Dies also, sagte ich, wird der, der gegen die Besitzenden rebelliert.

οὗτος. 
Ja. 

 

Anmerkungen:

  1. Noch zum Herodot:
    zum melodischen Akzent und zur quantitierenden Metrik s. S03 und M01
  2. zu Z. 1: Pronomina als Prädikatsnomen oder Subjekt
    Zu diesem Thema plane ich eine eigene Grammatikseite, kann aber zur Zeitz nur mit der Beispielsammlung beginnen; denn wir bekommen Besuch, und da habe ich für allzu viel Extras keine Zeit.
  3. zu Z. 13 f.: Wieder muss ich mich entschuldigen:
    Mir hätte auffallen müssen, dass das ἐν ἄλλοις dem ἐγκατατετμημένου entspricht.
  4. zu Z. 24 ff.: Dieser Mammutsatz ist in seinem Aufbau parallel zu dem Anakoluth in Z. 11 ff.
    (s. Anm. 1) gebildet:
    ἆρ᾽ οὖν οὕτω καὶ ὅς in Z. 24 wird durch ἆρα τῷ τοιούτῳ  in Z. 48 wieder aufgenommen.
  5. ὑποσημαίνω: bei Liddell&Scott mit Nennung unserer Stelle “throw out hints of, intimate”, dort aber auch militärisch „ein Trompetensignal geben“; also handelt es sich bei χρεῶν τε ἀποκοπαὶ καὶ γῆς ἀναδασμός doch um politisch Schlagworte.
  6. Wir machten uns nach der Übersetzung klar, dass Platon den Tyrannen als Anführer des Pöbels, der die reichen Aristokraten enteignet, vertreibt oder mordet, darstellt. Er stellt ihn als einen grausamen, rücksichtslosen und machtbesessenen Verbrecher dar, dem jedes Mittel recht ist.

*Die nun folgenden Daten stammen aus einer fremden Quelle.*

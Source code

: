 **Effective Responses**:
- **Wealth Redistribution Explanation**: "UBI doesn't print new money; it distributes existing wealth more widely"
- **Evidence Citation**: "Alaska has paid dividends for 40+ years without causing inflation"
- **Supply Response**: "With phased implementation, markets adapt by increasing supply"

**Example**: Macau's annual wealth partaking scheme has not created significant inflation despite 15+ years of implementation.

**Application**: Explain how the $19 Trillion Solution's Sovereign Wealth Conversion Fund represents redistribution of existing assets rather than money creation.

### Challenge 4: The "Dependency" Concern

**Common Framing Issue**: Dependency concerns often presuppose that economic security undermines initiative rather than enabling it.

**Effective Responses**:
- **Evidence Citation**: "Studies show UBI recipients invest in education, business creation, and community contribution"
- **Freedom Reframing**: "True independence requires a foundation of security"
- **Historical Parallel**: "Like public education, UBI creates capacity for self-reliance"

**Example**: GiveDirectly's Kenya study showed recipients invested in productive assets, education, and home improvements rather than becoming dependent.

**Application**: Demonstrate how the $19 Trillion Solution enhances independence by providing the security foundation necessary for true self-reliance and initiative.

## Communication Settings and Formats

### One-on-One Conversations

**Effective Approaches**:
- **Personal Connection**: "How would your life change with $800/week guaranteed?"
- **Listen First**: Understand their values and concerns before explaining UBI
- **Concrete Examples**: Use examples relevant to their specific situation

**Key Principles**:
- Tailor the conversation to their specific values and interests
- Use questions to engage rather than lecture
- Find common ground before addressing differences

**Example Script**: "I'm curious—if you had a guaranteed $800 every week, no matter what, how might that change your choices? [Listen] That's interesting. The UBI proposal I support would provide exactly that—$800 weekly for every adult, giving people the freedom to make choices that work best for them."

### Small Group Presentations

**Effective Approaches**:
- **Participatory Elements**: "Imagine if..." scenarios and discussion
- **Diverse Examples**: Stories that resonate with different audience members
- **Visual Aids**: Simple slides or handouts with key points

Zu diesem Zweck zieht er die Werwolf-Geschichte vom Kannibalen, der zum Wolf wird, als Vergleich heran, also eine Geschichte, die selbst schon einen Vergleich enthält (Mensch-Tier). (Ich habe mir eine zehnseitige Darstellung des gesamten Kannibalismus- und Werwolf-Motivs in der griech. Antike aus dem Netz heuntergeladen. Interessiert euch das?)

Dementsprehend wild nutzt er alle diese Bilder in dem langen Satz 25 f. Am Ende läuft die Bilderfolge aber doch in Z. 44 f. auf „Vertreiben, Töten und ὑποσημαίνειν von Schuldenerlass und Bodenreform“ hinaus, also auf konkrete politische Machtaktionen.

Wir haben das mit den zeitgnössischen Tyrannen verglichen, die entsprechend skrupellos sind, aber – im Gegensatz zu Platons Darstellung – auch einen Cordon von reichen „Oligarchen“ um sich bilden.

Nächstes Treffen:

Sonntag, 28.07.2024, nun doch wie üblich um 10:00 Uhr. (Ich habe mich bei der Bitte um Vorverlegung im Datum vertan.)

Vorbereitung: wie gehabt! (Ich werde mich aber auch noch um verschiedene Formate des Textes bemühen.)
 

 

 

 

 


[1]ἀνάγκη Anakoluth: ἀνάγκη wird neues Subjekt; 
    das ursprüngliche Subjekt γευσάμενος wird vom Dativ τούτῳ aufgenommen
    Lies: τούτῳ („für diesen“) ἀνάγκηἐστίν - von ἀνάγκη ist abhängig: λύκῳγενέσθαι – 
    das Prädikatsnomen λύκῳ steht im Kasus des Besziehungswortes.